Tetapi anak-anak muda yang semula ada di dalam kedai itu tertawa. Seorang di antaranya tertawa lebih keras dari kawan-kawannya. Sedangkan yang lain berkata, “Apakah paman kalian memiliki ilmu iblis sehingga dapat mengalahkan sepuluh orang lawan?”

“Kalian akan mencoba?”

“Tentu!”

“Bagus. Kita akan mencoba sekarang.”

Kedua kelompok anak muda itu pun segera bersiap untuk berkelahi. Namun sebelum mereka benar-benar berkelahi, Agung Sedayu yang berdiri di pintu samping kedai itu bertanya lantang, “Kenapa kalian akan berkelahi? Bukankah tidak ada alasan sama sekali bagi kalian untuk berkelahi? Sekelompok di antara kalian berada di kedai ini. Sedang sekelompok yang lain baru saja datang. Kalian belum bertemu, berbicara dan apalagi terjadi perselisihan. Tiba-tiba kalian sudah saling menantang. Bukankah itu aneh?”

Anak muda yang berpakaian rapi yang belum sempat masuk ke dalam kedai itu pun bertanya, “Kau siapa?”

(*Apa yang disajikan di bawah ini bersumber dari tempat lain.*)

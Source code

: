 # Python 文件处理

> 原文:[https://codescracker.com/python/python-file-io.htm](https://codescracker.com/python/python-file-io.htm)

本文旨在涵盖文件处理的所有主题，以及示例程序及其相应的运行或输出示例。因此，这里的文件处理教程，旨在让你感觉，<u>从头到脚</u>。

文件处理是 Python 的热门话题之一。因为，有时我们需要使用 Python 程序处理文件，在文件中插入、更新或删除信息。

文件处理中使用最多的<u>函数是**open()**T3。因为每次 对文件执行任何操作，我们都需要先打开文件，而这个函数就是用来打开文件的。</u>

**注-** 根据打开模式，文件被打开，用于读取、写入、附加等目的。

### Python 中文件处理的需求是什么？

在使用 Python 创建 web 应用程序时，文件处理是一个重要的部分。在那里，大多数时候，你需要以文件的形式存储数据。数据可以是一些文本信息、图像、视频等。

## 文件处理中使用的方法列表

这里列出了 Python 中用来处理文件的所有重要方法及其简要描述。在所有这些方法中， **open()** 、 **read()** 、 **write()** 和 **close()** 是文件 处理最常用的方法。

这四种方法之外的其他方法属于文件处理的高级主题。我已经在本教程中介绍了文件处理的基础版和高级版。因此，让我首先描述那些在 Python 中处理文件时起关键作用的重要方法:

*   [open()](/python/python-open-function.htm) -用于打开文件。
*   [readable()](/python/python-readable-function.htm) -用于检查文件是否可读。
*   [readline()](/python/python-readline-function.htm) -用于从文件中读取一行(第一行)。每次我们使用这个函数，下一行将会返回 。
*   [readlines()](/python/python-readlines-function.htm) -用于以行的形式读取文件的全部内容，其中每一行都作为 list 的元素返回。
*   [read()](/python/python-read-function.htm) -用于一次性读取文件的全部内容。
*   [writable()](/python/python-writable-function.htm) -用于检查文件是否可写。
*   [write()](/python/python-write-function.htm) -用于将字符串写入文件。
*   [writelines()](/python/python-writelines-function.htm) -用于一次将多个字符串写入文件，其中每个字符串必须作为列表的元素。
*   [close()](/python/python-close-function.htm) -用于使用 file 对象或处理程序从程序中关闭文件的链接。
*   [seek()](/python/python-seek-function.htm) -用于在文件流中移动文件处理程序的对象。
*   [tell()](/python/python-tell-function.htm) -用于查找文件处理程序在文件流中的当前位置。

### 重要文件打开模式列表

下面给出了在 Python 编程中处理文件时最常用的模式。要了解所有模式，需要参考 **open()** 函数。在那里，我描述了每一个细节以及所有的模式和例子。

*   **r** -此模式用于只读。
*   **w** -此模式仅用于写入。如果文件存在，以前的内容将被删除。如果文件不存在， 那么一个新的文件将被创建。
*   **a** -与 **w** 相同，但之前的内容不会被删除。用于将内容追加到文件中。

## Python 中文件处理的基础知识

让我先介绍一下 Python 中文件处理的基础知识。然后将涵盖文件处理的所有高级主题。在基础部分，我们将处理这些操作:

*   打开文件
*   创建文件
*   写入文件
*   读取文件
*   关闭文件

“Aku orang Tanah Perdikan Menoreh. Aku sekedar lewat dan singgah di kedai ini.”

Anak muda itu mengangguk-angguk. Katanya, “Kenapa kau peduli apakah kami akan berkelahi atau tidak? Apakah sangkut pautmu dengan kami atau dengan kelompok bajing gering itu?”

“Setan kau! Siapakah yang menyebut kelompok kami bajing gering? Kau? Orang-orang kelompok kucing kelaparan?”

“Coba, sebut sekali lagi! Kami akan mengoyak mulutmu dan mulut kawan-kawanmu yang menyebutnya lagi!”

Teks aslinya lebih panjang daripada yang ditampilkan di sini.